BEGIN

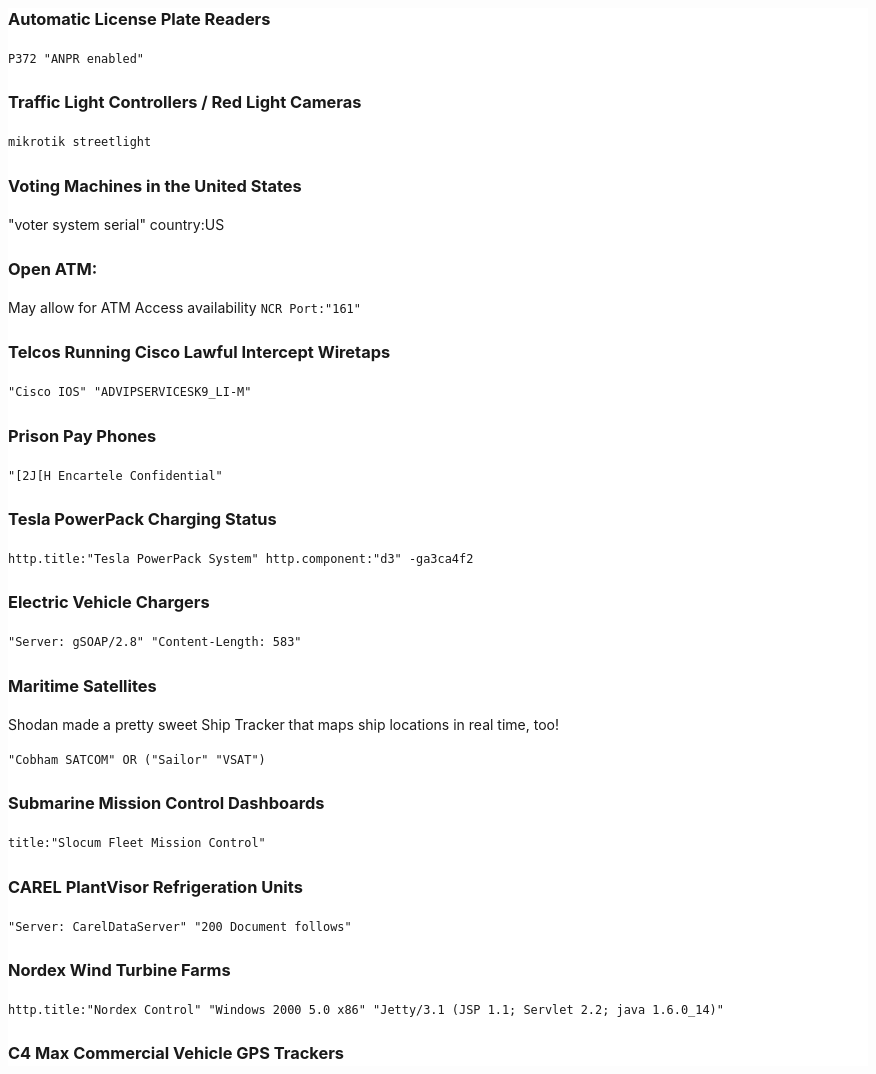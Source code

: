 ### Automatic License Plate Readers

`P372 "ANPR enabled"`

### Traffic Light Controllers / Red Light Cameras

`mikrotik streetlight`

### Voting Machines in the United States

"voter system serial" country:US

### Open ATM:

May allow for ATM Access availability
`NCR Port:"161"`

### Telcos Running Cisco Lawful Intercept Wiretaps

`"Cisco IOS" "ADVIPSERVICESK9_LI-M"`

### Prison Pay Phones

`"[2J[H Encartele Confidential"`

### Tesla PowerPack Charging Status

`http.title:"Tesla PowerPack System" http.component:"d3" -ga3ca4f2`

### Electric Vehicle Chargers

`"Server: gSOAP/2.8" "Content-Length: 583"`

### Maritime Satellites

Shodan made a pretty sweet Ship Tracker that maps ship locations in real time, too!

`"Cobham SATCOM" OR ("Sailor" "VSAT")`

### Submarine Mission Control Dashboards

`title:"Slocum Fleet Mission Control"`

### CAREL PlantVisor Refrigeration Units

`"Server: CarelDataServer" "200 Document follows"`

### Nordex Wind Turbine Farms

`http.title:"Nordex Control" "Windows 2000 5.0 x86" "Jetty/3.1 (JSP 1.1; Servlet 2.2; java 1.6.0_14)"`

### C4 Max Commercial Vehicle GPS Trackers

END

(WHAT THE TASK ASKS):
Excluding every picture, set down the listing exactly.

(RESULT FOR THIS TASK):
Source code

: ### Automatic License Plate Readers

`P372 "ANPR enabled"`

### Traffic Light Controllers / Red Light Cameras

`mikrotik streetlight`

### Voting Machines in the United States

"voter system serial" country:US

### Open ATM:

May allow for ATM Access availability
`NCR Port:"161"`

### Telcos Running Cisco Lawful Intercept Wiretaps

`"Cisco IOS" "ADVIPSERVICESK9_LI-M"`

### Prison Pay Phones

`"[2J[H Encartele Confidential"`

### Tesla PowerPack Charging Status

`http.title:"Tesla PowerPack System" http.component:"d3" -ga3ca4f2`

### Electric Vehicle Chargers

`"Server: gSOAP/2.8" "Content-Length: 583"`

### Maritime Satellites

Shodan made a pretty sweet Ship Tracker that maps ship locations in real time, too!

`"Cobham SATCOM" OR ("Sailor" "VSAT")`

### Submarine Mission Control Dashboards

`title:"Slocum Fleet Mission Control"`

### CAREL PlantVisor Refrigeration Units

`"Server: CarelDataServer" "200 Document follows"`

### Nordex Wind Turbine Farms

`http.title:"Nordex Control" "Windows 2000 5.0 x86" "Jetty/3.1 (JSP 1.1; Servlet 2.2; java 1.6.0_14)"`

### C4 Max Commercial Vehicle GPS Trackers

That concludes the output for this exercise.